From Korea to Kalamazoo

THE ROAD VICTOR KO, age 39, traveled to the Christian Reformed Church was unusual, but one on which he now recognizes the Spirit’s leading at every step.

Victor grew up a Roman Catholic in Seoul, South Korea. His father had left atheism to marry his devoutly Catholic mother, but her “Damascus road experience” (see Acts 9) when Victor was in third grade changed their lives. She became an avid Bible reader, then a Presbyterian. This introduced Victor to Sunday school, to Presbyterianism, and to the charismatic movement.

When Victor was 14 his parents moved to the United States, where his mother’s family already lived in Ann Arbor, Mich. Victor adapted to his new culture quickly, while his well-educated parents learned to run a restaurant.

After graduating from the University of Michigan, Victor went back to the restaurant, but his brother at Calvin College wanted him to move to Grand Rapids, Mich., to share an apartment. It was 1993. “Prior to that I had never heard of the CRC, nor Calvin College or Seminary,” Victor says. Though he wanted go back to Ann Arbor to study social work, he stayed to help his brother pay the rent. He began to take theology courses—“just temporarily”—at Calvin Seminary.

“I enrolled in the shortest program, in missions, because I was killing time,” Victor admits. “I thought I was brilliant [in planning my life], but in hindsight this was God’s way of opening and shutting doors for me.” He began to feel that he was “being invited by God into pastoral ministry.” When he was sure of that calling he switched to the master-of-divinity program. His parents were surprised but supportive. “My mother had offered my older brother to the Lord, like Hannah did Samuel. They felt he would be the pastor and I would run the restaurant.” They now saw that God had other plans.

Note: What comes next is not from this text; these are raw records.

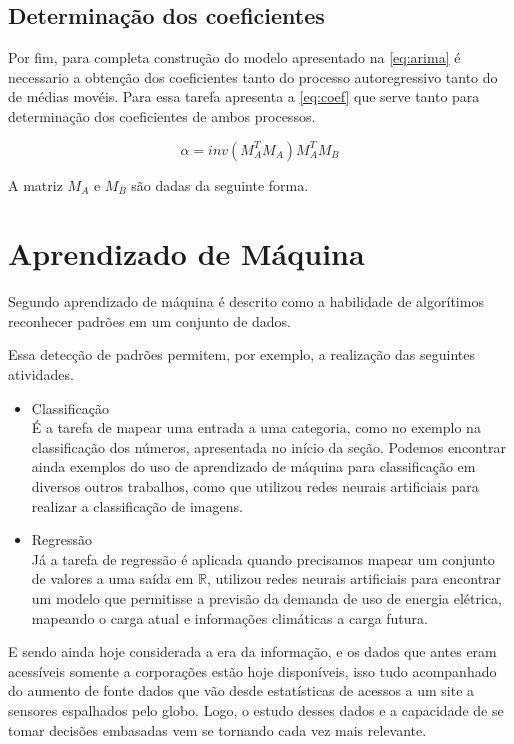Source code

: \documentclass[
    12pt,
    oneside,
    a4paper,
    english,
    brazil
]{abntex2}
\begin{document}
\subsection{Determinação dos coeficientes}
Por fim, para completa construção do modelo apresentado na \autoref{eq:arima} é
necessario a obtenção dos coeficientes tanto do processo autoregressivo tanto
do de médias movéis. Para essa tarefa  apresenta a
\autoref{eq:coef} que serve tanto para determinação dos coeficientes de ambos
processos.

\begin{equation}
    \label{eq:coef}
    \alpha = inv(M_A^T M_A) M_A^T M_B
\end{equation}

A matriz $M_A$ e $M_B$ são dadas da seguinte forma.

\section{Aprendizado de Máquina}

Segundo  aprendizado de máquina é descrito como a
habilidade de algorítimos reconhecer padrões em um conjunto de dados.

Essa detecção de padrões permitem, por exemplo, a realização das seguintes
atividades.
\begin{itemize}
    \item Classificação\\
        É a tarefa de mapear uma entrada a uma categoria, como no exemplo na classificação dos números, apresentada no início da seção. Podemos
        encontrar ainda exemplos do uso de aprendizado de máquina para
        classificação em diversos outros trabalhos, como
         que utilizou redes neurais artificiais
        para realizar a classificação de imagens.
    \item Regressão\\
        Já a tarefa de regressão é aplicada quando precisamos mapear um
        conjunto de valores a uma saída em $ \mathbb{R} $,
         utilizou redes neurais artificiais para
        encontrar um modelo que permitisse a previsão da demanda de uso de
        energia elétrica, mapeando o carga atual e informações climáticas a
        carga futura.
\end{itemize}

E sendo ainda hoje considerada a era da informação, e os dados que antes eram
acessíveis somente a corporações estão hoje disponíveis, isso tudo acompanhado
do aumento de fonte dados que vão desde estatísticas de acessos a um site a
sensores espalhados pelo globo. Logo, o estudo desses dados e a capacidade de
se tomar decisões embasadas vem se tornando cada vez mais
relevante.\cite{ethem}
\end{document}
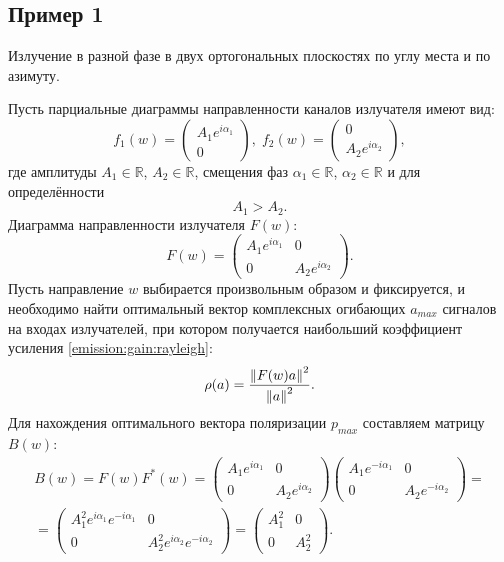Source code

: \subsection{Пример 1}

Излучение в разной фазе в двух ортогональных плоскостях по углу места и по азимуту.

Пусть парциальные диаграммы направленности каналов излучателя имеют вид:
\[
    f_1(w) = \begin{pmatrix}
                 A_1 e^{i \alpha_1} \\
                 0
    \end{pmatrix}
    , \;
    f_2(w) = \begin{pmatrix}
                 0 \\
                 A_2 e^{i \alpha_2}
    \end{pmatrix} ,
\]
где амплитуды $A_1 \in \mathbb{R}$, $A_2 \in \mathbb{R}$, смещения фаз $\alpha_1 \in \mathbb{R}$, $\alpha_2 \in \mathbb{R}$ и для определённости
\[
    A_1 > A_2 .
\]
Диаграмма направленности излучателя $F(w)$:
\[
    F(w) = \begin{pmatrix}
               A_1 e^{i \alpha_1} & 0 \\
               0                  & A_2 e^{i \alpha_2}
    \end{pmatrix} .
\]
Пусть направление $w$ выбирается произвольным образом и фиксируется, и необходимо найти оптимальный вектор комплексных огибающих $a_{max}$
сигналов на входах излучателей, при котором получается наибольший коэффициент усиления \eqref{emission:gain:rayleigh}:
\[
    \rho(a)
    = \frac{\left \| F(w) a \right \|^2}{\left \| a \right \|^2}.
\]
Для нахождения оптимального вектора поляризации $p_{max}$ составляем матрицу $B(w)$:
\begin{multline*}
    B(w)
    = F(w) F^*(w)
    = \begin{pmatrix}
          A_1 e^{i \alpha_1} & 0 \\
          0                  & A_2 e^{i \alpha_2}
    \end{pmatrix}
    \begin{pmatrix}
        A_1 e^{- i \alpha_1} & 0 \\
        0                    & A_2 e^{- i \alpha_2}
    \end{pmatrix} = \\
    = \begin{pmatrix}
          A_1^2 e^{i \alpha_1} e^{- i \alpha_1} & 0 \\
          0                                 & A_2^2 e^{i \alpha_2} e^{- i \alpha_2}
    \end{pmatrix}
    = \begin{pmatrix}
          A_1^2 & 0 \\
          0     & A_2^2
    \end{pmatrix} .
\end{multline*}
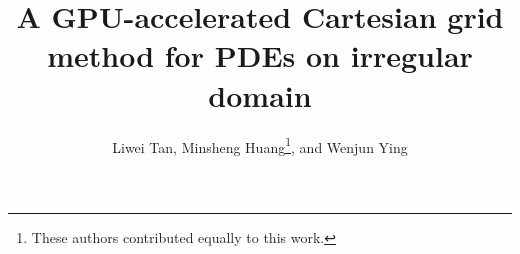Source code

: \documentclass[mathpazo]{cicp}
\begin{document}
\title{A GPU-accelerated Cartesian grid method for PDEs on irregular domain}


\author[Liwei Tan et.~al.]{Liwei Tan\footnotemark[2],
      Minsheng Huang\footnote[2]{These authors contributed equally to this work.}, and Wenjun Ying\comma\corrauth}
\address{\ School of Mathematical Sciences, 
            Shanghai Jiao Tong University, 
            Shanghai 200240, P.R. China. \\
          \ School of Mathematical Sciences, MOE-LSC and Institute of Natural Sciences, 
          Shanghai Jiao Tong University, Minhang, 
          Shanghai 200240, P.R. China.}

\end{document}
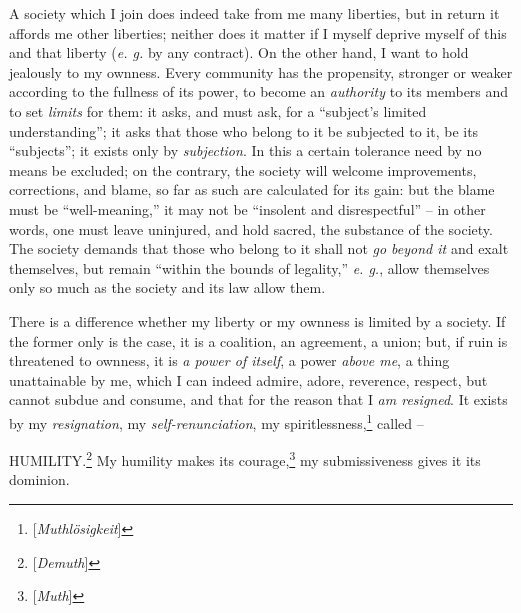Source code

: \documentclass[12pt,a4paper]{book}
\begin{document}
A society which I join does indeed take from me many liberties, but in return 
it affords me other liberties; neither does it matter if I myself deprive 
myself of this and that liberty (\textit{e. g.} by any contract). On the other 
hand, I want to hold jealously to my ownness. Every community has the 
propensity, stronger or weaker according to the fullness of its power, to 
become an \textit{authority} to its members and to set \textit{limits} for 
them: it asks, and must ask, for a ``subject's limited understanding''; it 
asks that those who belong to it be subjected to it, be its ``subjects''; it 
exists only by \textit{subjection}. In this a certain tolerance need by no 
means be excluded; on the contrary, the society will welcome improvements, 
corrections, and blame, so far as such are calculated for its gain: but the 
blame must be ``well-meaning,'' it may not be ``insolent and 
disrespectful'' -- in other words, one must leave uninjured, and hold sacred, 
the substance of the society. The society demands that those who belong to it 
shall not \textit{go beyond it} and exalt themselves, but remain ``within the 
bounds of legality,'' \textit{e. g.}, allow themselves only so much as the 
society and its law allow them.

There is a difference whether my liberty or my ownness is limited by a 
society. If the former only is the case, it is a coalition, an agreement, a 
union; but, if ruin is threatened to ownness, it is \textit{a power of 
itself}, a power \textit{above me}, a thing unattainable by me, which I can 
indeed admire, adore, reverence, respect, but cannot subdue and consume, and 
that for the reason that I \textit{am resigned}. It exists by my 
\textit{resignation}, my \textit{self-renunciation}, my 
spiritlessness,\footnote{[\textit{Muthl\"osigkeit}]} called --

HUMILITY.\footnote{[\textit{Demuth}]} My humility makes its 
courage,\footnote{[\textit{Muth}]} my submissiveness gives it its dominion.
\end{document}
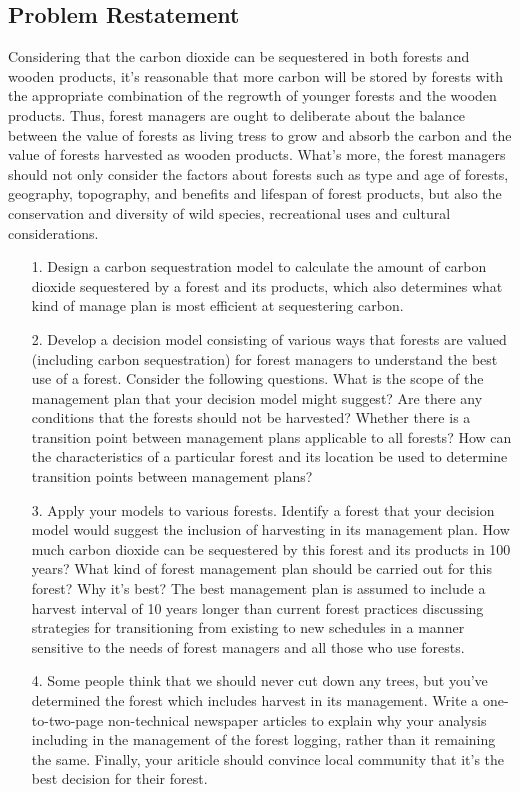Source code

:\documentclass{mcmthesis}
\numberwithin{figure}{section}
\numberwithin{table}{section}
\numberwithin{equation}{section}
\begin{document}
\subsection{Problem Restatement}
Considering that the carbon dioxide can be sequestered in both forests 
and wooden products, it's reasonable that more carbon will be stored by forests with the 
appropriate combination of the regrowth of younger forests and the wooden products.
Thus, forest managers are ought to deliberate about the balance between the value of forests 
as living tress to grow and absorb the carbon and the value of forests harvested as wooden products.
What's more, the forest managers should not only consider the factors about forests such as 
type and age of forests, geography, topography, and benefits and lifespan of forest products,
but also the conservation and diversity of wild species, recreational uses and cultural considerations.
\begin{enumerate}
    \item [1.] Design a carbon sequestration model to calculate the amount of carbon dioxide 
    sequestered by a forest and its products, which also determines what kind of manage plan is
    most efficient at sequestering carbon.
    \item [2.] Develop a decision model consisting of various ways that forests are valued (including
    carbon sequestration) for forest managers to understand the best use of a forest. Consider 
    the following questions. What is the scope of the management plan that your decision model might suggest?
    Are there any conditions that the forests should not be harvested?
    Whether there is a transition point between management plans applicable to all forests?
    How can the characteristics of a particular forest and its location be used 
    to determine transition points between management plans?
    \item [3.] Apply your models to various forests. Identify a forest that your decision model 
    would suggest the inclusion of harvesting in its management plan.
    How much carbon dioxide can be sequestered by this forest and its products in 100 years?
    What kind of forest management plan should be carried out for this forest? Why it's best?
    The best management plan is assumed to include a harvest interval of 10 
    years longer than current forest practices discussing strategies for transitioning 
    from existing to new schedules in a manner sensitive to the needs of forest managers 
    and all those who use forests.

    \item [4.] Some people think that we should never cut down any trees, but you've
    determined the forest which includes harvest in its management. Write a one-to-two-page
    non-technical newspaper articles to explain why your analysis including in the 
    management of the forest logging, rather than it remaining the same. Finally, your ariticle 
    should convince local community that it's the best decision for their forest.
\end{enumerate}
\end{document}
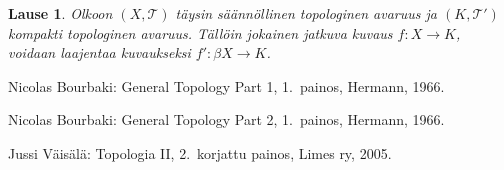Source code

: \documentclass[12pt,a4paper,leqno]{report}
\newcommand{\T}{\mathcal{T}}
\theoremstyle{plain}
\newtheorem{lause}[equation]{Lause}
\newtheorem{lem}[equation]{Lemma}
\newtheorem{kor}[equation]{Korollaari}
\theoremstyle{definition}
\newtheorem{maar}[equation]{Määritelmä}
\newtheorem{esim}[equation]{Esimerkki}
\theoremstyle{remark}
\newtheorem{huom}[equation]{Huomautus}
\begin{document}
\begin{lause}
Olkoon $(X,\T)$ täysin säännöllinen topologinen avaruus ja 
$(K,\T')$ kompakti topologinen avaruus. 
Tällöin jokainen jatkuva kuvaus $f\colon X\rightarrow K$, voidaan laajentaa kuvaukseksi $f'\colon \beta X\rightarrow K$.
\end{lause}




\begin{thebibliography}{9}

Nicolas Bourbaki: General Topology Part 1, 1.\ painos, Hermann, 1966.

Nicolas Bourbaki: General Topology Part 2, 1.\ painos, Hermann, 1966.

%
%
Jussi Väisälä: Topologia II, 2.\ korjattu painos, Limes ry, 2005.



\end{thebibliography}
\end{document}

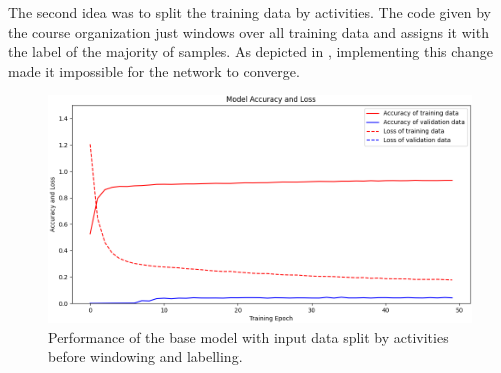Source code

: The second idea was to split the training data by activities. The code given by the course organization just windows over all training data and assigns it with the label of the majority of samples. As depicted in , implementing this change made it impossible for the network to converge.
\begin{figure}[htpb]
\centering
\includegraphics[width=\linewidth]{SplitActivity}
\caption{Performance of the base model with input data split by activities before windowing and labelling.}
\label{myfig:SplitActivity}
\end{figure}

Victor relished the seminary’s Reformed emphasis on God’s sovereignty. “I saw how God is active in the affairs of the world. That was very refreshing to me.” But where would he go as a pastor? “My professors encouraged me to consider the CRC because of my background,” he says. “The CRC would like to have more diversity. I felt God was sending me to the CRC for that purpose. We want to see people of different languages and heritages worshiping God together.” So in 1999 Victor accepted a call to Third CRC, Kalamazoo, Mich. That large church is, however, almost all white. “Even today I get asked, ‘How did you end up in a church like that?’” he laughs.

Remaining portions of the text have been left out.